(Excerpts from a dataset)
+ + + + + + +

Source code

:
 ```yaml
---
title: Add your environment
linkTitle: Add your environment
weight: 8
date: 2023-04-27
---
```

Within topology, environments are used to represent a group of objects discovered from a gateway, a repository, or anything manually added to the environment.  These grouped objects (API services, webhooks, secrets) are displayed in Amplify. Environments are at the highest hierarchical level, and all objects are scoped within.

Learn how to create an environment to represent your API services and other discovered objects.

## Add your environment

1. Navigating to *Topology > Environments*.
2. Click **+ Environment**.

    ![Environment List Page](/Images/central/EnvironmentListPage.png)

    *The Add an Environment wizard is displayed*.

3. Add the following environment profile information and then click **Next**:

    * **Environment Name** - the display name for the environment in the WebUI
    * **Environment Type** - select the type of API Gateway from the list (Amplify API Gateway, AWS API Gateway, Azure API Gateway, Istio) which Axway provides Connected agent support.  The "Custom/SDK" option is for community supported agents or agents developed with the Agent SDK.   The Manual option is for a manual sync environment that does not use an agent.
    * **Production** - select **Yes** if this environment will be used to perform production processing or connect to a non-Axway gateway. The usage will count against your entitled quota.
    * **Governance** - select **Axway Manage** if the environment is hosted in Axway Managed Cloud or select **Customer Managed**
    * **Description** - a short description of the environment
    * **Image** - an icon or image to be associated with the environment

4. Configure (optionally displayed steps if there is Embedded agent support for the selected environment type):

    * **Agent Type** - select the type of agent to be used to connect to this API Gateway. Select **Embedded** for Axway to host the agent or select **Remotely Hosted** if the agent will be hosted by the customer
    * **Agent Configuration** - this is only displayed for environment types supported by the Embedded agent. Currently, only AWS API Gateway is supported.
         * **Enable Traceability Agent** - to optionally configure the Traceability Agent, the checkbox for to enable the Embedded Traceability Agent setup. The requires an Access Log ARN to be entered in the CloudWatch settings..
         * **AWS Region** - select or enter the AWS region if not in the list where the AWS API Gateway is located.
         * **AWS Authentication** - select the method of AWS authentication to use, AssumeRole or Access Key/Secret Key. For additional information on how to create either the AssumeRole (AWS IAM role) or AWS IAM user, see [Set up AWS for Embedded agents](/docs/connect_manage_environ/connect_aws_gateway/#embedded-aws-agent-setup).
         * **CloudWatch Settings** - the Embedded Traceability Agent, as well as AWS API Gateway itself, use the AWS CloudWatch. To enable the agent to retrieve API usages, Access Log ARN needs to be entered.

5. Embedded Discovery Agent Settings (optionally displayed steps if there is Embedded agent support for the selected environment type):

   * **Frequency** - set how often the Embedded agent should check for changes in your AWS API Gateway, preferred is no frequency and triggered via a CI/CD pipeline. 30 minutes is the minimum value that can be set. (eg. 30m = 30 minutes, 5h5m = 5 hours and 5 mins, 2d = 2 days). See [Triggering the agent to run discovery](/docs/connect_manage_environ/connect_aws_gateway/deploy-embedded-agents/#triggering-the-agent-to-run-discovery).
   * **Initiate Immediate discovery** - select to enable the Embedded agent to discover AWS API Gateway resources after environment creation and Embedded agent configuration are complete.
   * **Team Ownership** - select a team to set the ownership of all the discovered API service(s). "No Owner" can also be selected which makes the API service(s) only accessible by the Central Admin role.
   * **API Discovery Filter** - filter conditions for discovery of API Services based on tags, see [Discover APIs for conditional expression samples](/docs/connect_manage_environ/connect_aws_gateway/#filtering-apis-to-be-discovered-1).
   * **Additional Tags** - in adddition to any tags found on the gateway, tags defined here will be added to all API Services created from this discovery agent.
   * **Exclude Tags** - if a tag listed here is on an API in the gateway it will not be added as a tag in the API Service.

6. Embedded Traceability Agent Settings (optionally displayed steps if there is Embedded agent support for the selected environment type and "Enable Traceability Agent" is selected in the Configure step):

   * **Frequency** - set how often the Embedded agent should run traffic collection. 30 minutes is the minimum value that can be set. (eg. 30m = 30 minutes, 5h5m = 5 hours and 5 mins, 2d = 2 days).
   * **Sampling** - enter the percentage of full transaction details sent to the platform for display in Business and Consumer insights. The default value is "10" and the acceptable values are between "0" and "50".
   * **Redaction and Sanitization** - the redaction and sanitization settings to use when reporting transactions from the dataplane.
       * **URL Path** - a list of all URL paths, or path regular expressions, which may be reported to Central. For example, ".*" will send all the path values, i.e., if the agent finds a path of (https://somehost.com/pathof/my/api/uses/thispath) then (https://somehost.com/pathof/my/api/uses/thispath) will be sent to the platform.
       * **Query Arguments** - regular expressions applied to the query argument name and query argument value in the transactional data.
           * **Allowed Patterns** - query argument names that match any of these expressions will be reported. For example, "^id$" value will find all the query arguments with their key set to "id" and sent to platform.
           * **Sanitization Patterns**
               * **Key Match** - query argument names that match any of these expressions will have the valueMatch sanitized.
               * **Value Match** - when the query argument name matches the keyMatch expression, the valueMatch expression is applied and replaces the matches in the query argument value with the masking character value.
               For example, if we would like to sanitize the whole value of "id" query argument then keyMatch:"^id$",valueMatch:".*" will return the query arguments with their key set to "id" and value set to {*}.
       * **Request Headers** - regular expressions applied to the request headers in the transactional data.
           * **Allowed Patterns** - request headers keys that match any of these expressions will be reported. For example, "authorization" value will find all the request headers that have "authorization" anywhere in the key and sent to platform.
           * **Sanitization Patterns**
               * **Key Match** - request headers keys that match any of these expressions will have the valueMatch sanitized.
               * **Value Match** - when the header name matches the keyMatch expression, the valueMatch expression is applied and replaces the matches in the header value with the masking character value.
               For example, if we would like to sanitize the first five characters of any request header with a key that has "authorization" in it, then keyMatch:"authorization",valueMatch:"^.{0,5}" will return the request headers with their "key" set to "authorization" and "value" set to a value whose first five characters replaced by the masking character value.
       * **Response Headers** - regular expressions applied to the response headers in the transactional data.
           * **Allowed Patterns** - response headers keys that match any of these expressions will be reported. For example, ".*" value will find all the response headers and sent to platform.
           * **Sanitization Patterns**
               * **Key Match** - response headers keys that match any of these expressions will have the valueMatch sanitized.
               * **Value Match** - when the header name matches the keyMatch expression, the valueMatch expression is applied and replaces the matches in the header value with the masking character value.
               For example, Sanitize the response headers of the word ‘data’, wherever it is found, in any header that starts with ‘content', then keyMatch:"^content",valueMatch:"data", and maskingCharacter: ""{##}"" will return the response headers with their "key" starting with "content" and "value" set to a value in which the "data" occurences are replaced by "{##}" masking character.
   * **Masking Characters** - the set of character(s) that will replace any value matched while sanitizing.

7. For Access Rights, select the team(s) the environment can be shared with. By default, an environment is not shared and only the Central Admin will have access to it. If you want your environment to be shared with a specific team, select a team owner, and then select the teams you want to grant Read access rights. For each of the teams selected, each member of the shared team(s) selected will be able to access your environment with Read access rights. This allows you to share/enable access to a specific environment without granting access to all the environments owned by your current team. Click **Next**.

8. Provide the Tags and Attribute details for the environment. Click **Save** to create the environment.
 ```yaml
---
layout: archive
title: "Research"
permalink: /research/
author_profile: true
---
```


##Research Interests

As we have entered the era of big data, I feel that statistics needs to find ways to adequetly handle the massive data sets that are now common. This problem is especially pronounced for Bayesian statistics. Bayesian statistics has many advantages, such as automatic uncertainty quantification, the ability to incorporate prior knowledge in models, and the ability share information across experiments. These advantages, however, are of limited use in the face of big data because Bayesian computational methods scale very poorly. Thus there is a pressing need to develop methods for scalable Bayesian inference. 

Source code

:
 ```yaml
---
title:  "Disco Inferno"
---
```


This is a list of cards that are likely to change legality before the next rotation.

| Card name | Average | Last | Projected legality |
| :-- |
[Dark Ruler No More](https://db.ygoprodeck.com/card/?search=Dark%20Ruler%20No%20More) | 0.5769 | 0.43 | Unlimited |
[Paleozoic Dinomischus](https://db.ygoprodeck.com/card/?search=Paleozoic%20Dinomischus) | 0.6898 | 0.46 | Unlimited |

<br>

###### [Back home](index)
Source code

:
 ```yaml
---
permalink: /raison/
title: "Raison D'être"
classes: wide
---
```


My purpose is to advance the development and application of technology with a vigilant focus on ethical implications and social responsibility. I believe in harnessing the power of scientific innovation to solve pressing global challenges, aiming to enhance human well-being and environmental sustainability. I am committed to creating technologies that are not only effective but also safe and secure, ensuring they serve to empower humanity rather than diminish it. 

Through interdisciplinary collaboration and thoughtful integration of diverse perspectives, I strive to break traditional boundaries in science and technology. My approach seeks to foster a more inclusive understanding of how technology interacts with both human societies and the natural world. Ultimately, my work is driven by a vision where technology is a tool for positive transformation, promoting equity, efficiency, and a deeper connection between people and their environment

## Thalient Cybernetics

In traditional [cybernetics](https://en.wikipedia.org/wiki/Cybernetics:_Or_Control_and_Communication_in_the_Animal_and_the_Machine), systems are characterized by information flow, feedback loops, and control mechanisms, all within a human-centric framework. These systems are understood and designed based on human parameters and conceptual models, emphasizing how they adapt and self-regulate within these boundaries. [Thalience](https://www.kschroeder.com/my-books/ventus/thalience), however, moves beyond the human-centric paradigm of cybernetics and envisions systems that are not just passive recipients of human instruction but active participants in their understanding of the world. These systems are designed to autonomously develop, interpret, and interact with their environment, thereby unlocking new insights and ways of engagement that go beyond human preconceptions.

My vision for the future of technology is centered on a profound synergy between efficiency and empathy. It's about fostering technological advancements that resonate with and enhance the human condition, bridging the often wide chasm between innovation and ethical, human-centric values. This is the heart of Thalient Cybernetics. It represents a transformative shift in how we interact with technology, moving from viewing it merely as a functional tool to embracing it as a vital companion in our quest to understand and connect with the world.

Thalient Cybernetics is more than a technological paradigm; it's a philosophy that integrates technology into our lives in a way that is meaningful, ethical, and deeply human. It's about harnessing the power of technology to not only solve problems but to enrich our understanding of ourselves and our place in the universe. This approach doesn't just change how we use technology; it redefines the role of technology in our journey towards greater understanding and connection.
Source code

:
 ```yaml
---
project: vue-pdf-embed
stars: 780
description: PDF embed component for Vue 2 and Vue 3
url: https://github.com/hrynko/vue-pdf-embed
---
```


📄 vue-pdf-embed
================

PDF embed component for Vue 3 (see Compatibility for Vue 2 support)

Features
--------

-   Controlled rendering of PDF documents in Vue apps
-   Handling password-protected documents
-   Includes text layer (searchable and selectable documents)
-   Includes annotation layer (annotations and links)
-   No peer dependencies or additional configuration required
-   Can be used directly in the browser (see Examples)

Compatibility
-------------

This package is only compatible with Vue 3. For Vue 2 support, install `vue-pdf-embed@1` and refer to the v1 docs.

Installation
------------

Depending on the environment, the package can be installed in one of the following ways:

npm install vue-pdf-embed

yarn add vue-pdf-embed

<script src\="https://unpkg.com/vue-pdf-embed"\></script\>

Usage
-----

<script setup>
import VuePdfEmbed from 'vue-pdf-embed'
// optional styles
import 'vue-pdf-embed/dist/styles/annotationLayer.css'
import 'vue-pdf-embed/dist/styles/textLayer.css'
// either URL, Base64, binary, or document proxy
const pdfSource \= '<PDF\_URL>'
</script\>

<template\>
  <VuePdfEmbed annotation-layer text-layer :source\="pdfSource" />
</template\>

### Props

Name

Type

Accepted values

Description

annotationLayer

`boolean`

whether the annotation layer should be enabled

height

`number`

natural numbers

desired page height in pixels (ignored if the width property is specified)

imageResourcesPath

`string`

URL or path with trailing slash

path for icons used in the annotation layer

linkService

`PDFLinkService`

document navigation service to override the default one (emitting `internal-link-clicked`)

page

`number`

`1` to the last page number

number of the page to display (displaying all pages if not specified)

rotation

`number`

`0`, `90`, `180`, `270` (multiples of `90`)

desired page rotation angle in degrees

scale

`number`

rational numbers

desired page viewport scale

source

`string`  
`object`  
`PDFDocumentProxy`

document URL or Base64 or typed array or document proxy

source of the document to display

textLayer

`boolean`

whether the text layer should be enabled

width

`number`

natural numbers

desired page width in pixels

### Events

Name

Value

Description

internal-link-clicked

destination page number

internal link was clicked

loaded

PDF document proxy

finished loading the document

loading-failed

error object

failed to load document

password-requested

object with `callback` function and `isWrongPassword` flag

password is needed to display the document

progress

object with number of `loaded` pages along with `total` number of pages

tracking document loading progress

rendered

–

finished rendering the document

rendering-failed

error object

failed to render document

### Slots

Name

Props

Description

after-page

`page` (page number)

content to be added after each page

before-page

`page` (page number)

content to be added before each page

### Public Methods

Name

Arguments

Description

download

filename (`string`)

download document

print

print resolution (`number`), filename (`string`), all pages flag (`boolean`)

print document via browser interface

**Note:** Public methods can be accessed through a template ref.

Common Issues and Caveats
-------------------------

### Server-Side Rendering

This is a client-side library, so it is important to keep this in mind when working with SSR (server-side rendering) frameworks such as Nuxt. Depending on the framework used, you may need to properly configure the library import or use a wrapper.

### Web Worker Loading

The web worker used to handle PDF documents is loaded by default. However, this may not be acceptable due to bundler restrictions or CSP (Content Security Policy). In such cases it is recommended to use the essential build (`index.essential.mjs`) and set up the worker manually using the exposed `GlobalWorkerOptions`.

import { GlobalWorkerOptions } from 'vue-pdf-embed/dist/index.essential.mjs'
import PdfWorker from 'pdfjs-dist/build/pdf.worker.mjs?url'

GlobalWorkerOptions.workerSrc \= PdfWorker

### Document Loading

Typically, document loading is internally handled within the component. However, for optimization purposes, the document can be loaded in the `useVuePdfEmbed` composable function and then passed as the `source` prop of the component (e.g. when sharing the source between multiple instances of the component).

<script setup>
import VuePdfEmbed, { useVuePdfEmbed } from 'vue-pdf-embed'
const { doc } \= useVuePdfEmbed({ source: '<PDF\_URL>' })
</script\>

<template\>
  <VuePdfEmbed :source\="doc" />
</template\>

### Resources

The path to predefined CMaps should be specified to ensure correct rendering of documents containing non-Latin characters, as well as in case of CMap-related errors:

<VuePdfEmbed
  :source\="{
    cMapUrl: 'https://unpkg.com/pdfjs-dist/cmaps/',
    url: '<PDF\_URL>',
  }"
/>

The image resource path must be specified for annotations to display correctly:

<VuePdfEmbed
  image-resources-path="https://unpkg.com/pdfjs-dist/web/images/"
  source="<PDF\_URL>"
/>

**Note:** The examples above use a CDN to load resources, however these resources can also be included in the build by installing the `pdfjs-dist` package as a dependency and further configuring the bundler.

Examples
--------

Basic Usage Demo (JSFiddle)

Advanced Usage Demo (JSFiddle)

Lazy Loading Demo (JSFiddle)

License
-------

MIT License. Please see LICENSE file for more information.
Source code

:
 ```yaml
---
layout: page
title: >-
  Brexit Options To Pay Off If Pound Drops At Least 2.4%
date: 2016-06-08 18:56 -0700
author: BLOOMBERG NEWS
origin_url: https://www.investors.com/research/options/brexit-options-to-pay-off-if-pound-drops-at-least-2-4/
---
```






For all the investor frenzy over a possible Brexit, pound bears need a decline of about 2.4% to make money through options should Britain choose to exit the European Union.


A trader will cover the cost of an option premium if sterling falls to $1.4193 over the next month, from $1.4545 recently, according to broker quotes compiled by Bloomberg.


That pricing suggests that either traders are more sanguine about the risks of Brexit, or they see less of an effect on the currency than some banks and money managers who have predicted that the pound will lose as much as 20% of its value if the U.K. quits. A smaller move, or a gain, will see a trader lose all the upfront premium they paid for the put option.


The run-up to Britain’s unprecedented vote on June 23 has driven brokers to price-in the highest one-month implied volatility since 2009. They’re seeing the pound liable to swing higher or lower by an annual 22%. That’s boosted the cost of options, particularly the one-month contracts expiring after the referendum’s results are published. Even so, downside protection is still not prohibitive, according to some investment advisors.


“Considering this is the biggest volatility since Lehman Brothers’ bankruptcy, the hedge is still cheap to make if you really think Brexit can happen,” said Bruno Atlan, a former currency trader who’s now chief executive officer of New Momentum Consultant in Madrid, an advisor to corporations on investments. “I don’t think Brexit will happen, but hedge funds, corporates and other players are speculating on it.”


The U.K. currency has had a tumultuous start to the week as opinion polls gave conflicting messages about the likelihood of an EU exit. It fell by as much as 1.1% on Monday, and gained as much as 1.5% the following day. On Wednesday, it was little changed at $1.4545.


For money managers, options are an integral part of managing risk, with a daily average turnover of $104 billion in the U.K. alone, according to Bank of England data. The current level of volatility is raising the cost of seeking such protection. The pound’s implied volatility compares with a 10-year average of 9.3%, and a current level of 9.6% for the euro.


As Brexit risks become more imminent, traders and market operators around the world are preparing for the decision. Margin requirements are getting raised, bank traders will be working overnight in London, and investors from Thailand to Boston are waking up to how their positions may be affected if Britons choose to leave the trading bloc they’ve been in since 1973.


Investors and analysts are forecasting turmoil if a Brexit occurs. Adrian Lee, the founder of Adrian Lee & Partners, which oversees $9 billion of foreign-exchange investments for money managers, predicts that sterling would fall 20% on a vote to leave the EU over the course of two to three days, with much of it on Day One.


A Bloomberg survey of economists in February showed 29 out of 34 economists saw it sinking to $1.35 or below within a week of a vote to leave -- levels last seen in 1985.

+ + + + + + +

§ **ASSIGNMENT**:
Search the data for "package". Copy every line that has it.

§ **EXPECTED ANSWER**:
This package is only compatible with Vue 3. For Vue 2 support, install `vue-pdf-embed@1` and refer to the v1 docs.
Depending on the environment, the package can be installed in one of the following ways:
**Note:** The examples above use a CDN to load resources, however these resources can also be included in the build by installing the `pdfjs-dist` package as a dependency and further configuring the bundler.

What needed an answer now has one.